[EXERCISE BRIEF] In the records below, how many lines hold the word "bundling"? Give only the number.
------ RECORDS SUPPLIED
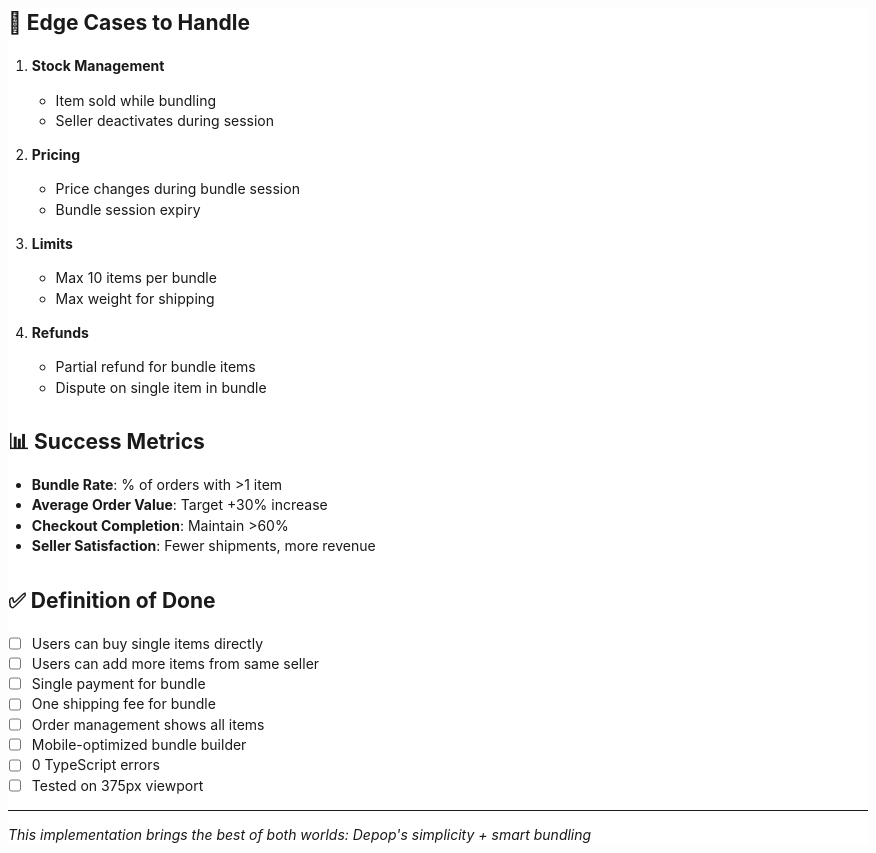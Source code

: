 ## 🐛 **Edge Cases to Handle**

1. **Stock Management**
   - Item sold while bundling
   - Seller deactivates during session
   
2. **Pricing**
   - Price changes during bundle session
   - Bundle session expiry
   
3. **Limits**
   - Max 10 items per bundle
   - Max weight for shipping
   
4. **Refunds**
   - Partial refund for bundle items
   - Dispute on single item in bundle

## 📊 **Success Metrics**

- **Bundle Rate**: % of orders with >1 item
- **Average Order Value**: Target +30% increase
- **Checkout Completion**: Maintain >60%
- **Seller Satisfaction**: Fewer shipments, more revenue

## ✅ **Definition of Done**

- [ ] Users can buy single items directly
- [ ] Users can add more items from same seller
- [ ] Single payment for bundle
- [ ] One shipping fee for bundle
- [ ] Order management shows all items
- [ ] Mobile-optimized bundle builder
- [ ] 0 TypeScript errors
- [ ] Tested on 375px viewport

---

*This implementation brings the best of both worlds: Depop's simplicity + smart bundling*
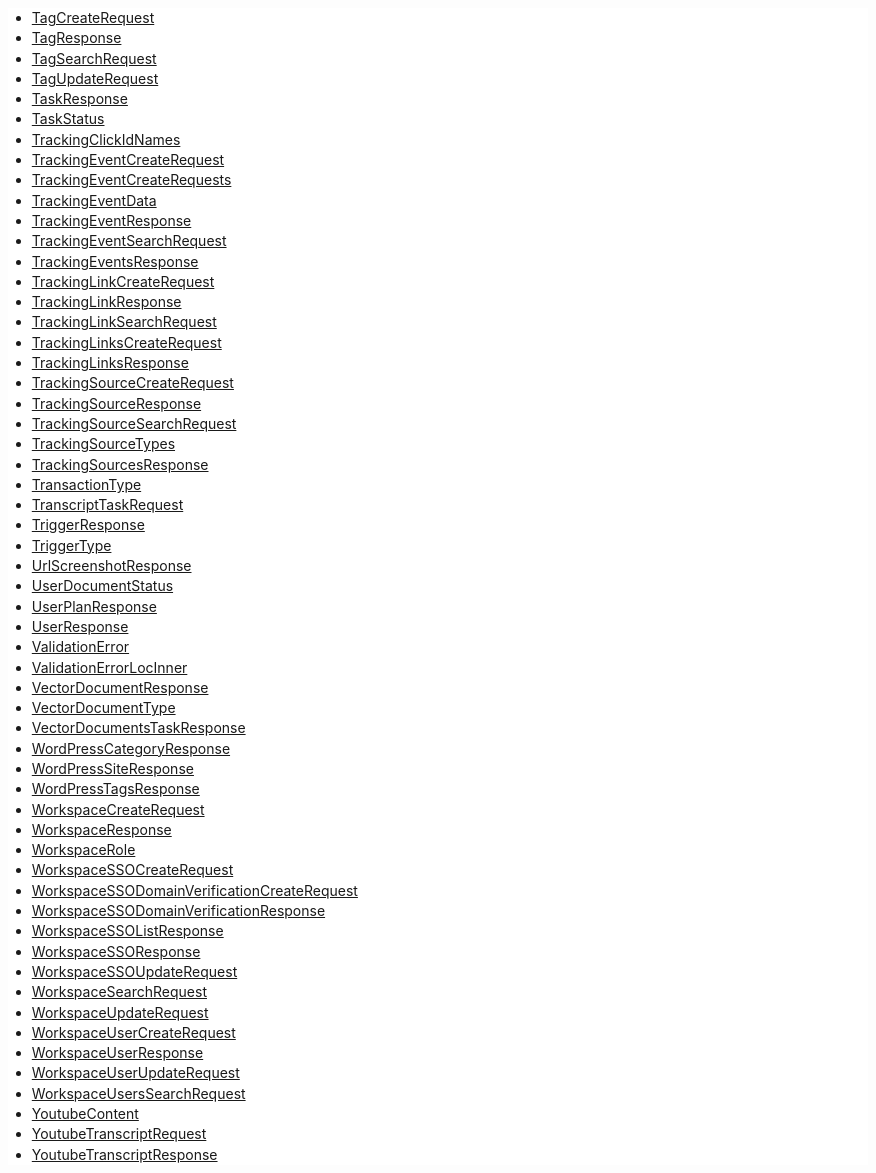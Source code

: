 - [TagCreateRequest](docs/Model/TagCreateRequest.md)
- [TagResponse](docs/Model/TagResponse.md)
- [TagSearchRequest](docs/Model/TagSearchRequest.md)
- [TagUpdateRequest](docs/Model/TagUpdateRequest.md)
- [TaskResponse](docs/Model/TaskResponse.md)
- [TaskStatus](docs/Model/TaskStatus.md)
- [TrackingClickIdNames](docs/Model/TrackingClickIdNames.md)
- [TrackingEventCreateRequest](docs/Model/TrackingEventCreateRequest.md)
- [TrackingEventCreateRequests](docs/Model/TrackingEventCreateRequests.md)
- [TrackingEventData](docs/Model/TrackingEventData.md)
- [TrackingEventResponse](docs/Model/TrackingEventResponse.md)
- [TrackingEventSearchRequest](docs/Model/TrackingEventSearchRequest.md)
- [TrackingEventsResponse](docs/Model/TrackingEventsResponse.md)
- [TrackingLinkCreateRequest](docs/Model/TrackingLinkCreateRequest.md)
- [TrackingLinkResponse](docs/Model/TrackingLinkResponse.md)
- [TrackingLinkSearchRequest](docs/Model/TrackingLinkSearchRequest.md)
- [TrackingLinksCreateRequest](docs/Model/TrackingLinksCreateRequest.md)
- [TrackingLinksResponse](docs/Model/TrackingLinksResponse.md)
- [TrackingSourceCreateRequest](docs/Model/TrackingSourceCreateRequest.md)
- [TrackingSourceResponse](docs/Model/TrackingSourceResponse.md)
- [TrackingSourceSearchRequest](docs/Model/TrackingSourceSearchRequest.md)
- [TrackingSourceTypes](docs/Model/TrackingSourceTypes.md)
- [TrackingSourcesResponse](docs/Model/TrackingSourcesResponse.md)
- [TransactionType](docs/Model/TransactionType.md)
- [TranscriptTaskRequest](docs/Model/TranscriptTaskRequest.md)
- [TriggerResponse](docs/Model/TriggerResponse.md)
- [TriggerType](docs/Model/TriggerType.md)
- [UrlScreenshotResponse](docs/Model/UrlScreenshotResponse.md)
- [UserDocumentStatus](docs/Model/UserDocumentStatus.md)
- [UserPlanResponse](docs/Model/UserPlanResponse.md)
- [UserResponse](docs/Model/UserResponse.md)
- [ValidationError](docs/Model/ValidationError.md)
- [ValidationErrorLocInner](docs/Model/ValidationErrorLocInner.md)
- [VectorDocumentResponse](docs/Model/VectorDocumentResponse.md)
- [VectorDocumentType](docs/Model/VectorDocumentType.md)
- [VectorDocumentsTaskResponse](docs/Model/VectorDocumentsTaskResponse.md)
- [WordPressCategoryResponse](docs/Model/WordPressCategoryResponse.md)
- [WordPressSiteResponse](docs/Model/WordPressSiteResponse.md)
- [WordPressTagsResponse](docs/Model/WordPressTagsResponse.md)
- [WorkspaceCreateRequest](docs/Model/WorkspaceCreateRequest.md)
- [WorkspaceResponse](docs/Model/WorkspaceResponse.md)
- [WorkspaceRole](docs/Model/WorkspaceRole.md)
- [WorkspaceSSOCreateRequest](docs/Model/WorkspaceSSOCreateRequest.md)
- [WorkspaceSSODomainVerificationCreateRequest](docs/Model/WorkspaceSSODomainVerificationCreateRequest.md)
- [WorkspaceSSODomainVerificationResponse](docs/Model/WorkspaceSSODomainVerificationResponse.md)
- [WorkspaceSSOListResponse](docs/Model/WorkspaceSSOListResponse.md)
- [WorkspaceSSOResponse](docs/Model/WorkspaceSSOResponse.md)
- [WorkspaceSSOUpdateRequest](docs/Model/WorkspaceSSOUpdateRequest.md)
- [WorkspaceSearchRequest](docs/Model/WorkspaceSearchRequest.md)
- [WorkspaceUpdateRequest](docs/Model/WorkspaceUpdateRequest.md)
- [WorkspaceUserCreateRequest](docs/Model/WorkspaceUserCreateRequest.md)
- [WorkspaceUserResponse](docs/Model/WorkspaceUserResponse.md)
- [WorkspaceUserUpdateRequest](docs/Model/WorkspaceUserUpdateRequest.md)
- [WorkspaceUsersSearchRequest](docs/Model/WorkspaceUsersSearchRequest.md)
- [YoutubeContent](docs/Model/YoutubeContent.md)
- [YoutubeTranscriptRequest](docs/Model/YoutubeTranscriptRequest.md)
- [YoutubeTranscriptResponse](docs/Model/YoutubeTranscriptResponse.md)
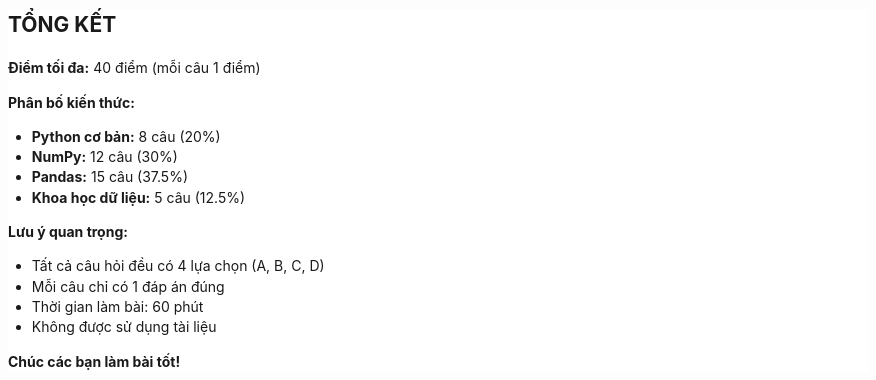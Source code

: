 
## TỔNG KẾT

**Điểm tối đa:** 40 điểm (mỗi câu 1 điểm)

**Phân bố kiến thức:**
- **Python cơ bản:** 8 câu (20%)
- **NumPy:** 12 câu (30%)
- **Pandas:** 15 câu (37.5%)
- **Khoa học dữ liệu:** 5 câu (12.5%)

**Lưu ý quan trọng:**
- Tất cả câu hỏi đều có 4 lựa chọn (A, B, C, D)
- Mỗi câu chỉ có 1 đáp án đúng
- Thời gian làm bài: 60 phút
- Không được sử dụng tài liệu

**Chúc các bạn làm bài tốt!**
------------
[SOLUTION TO THE EXERCISE] 2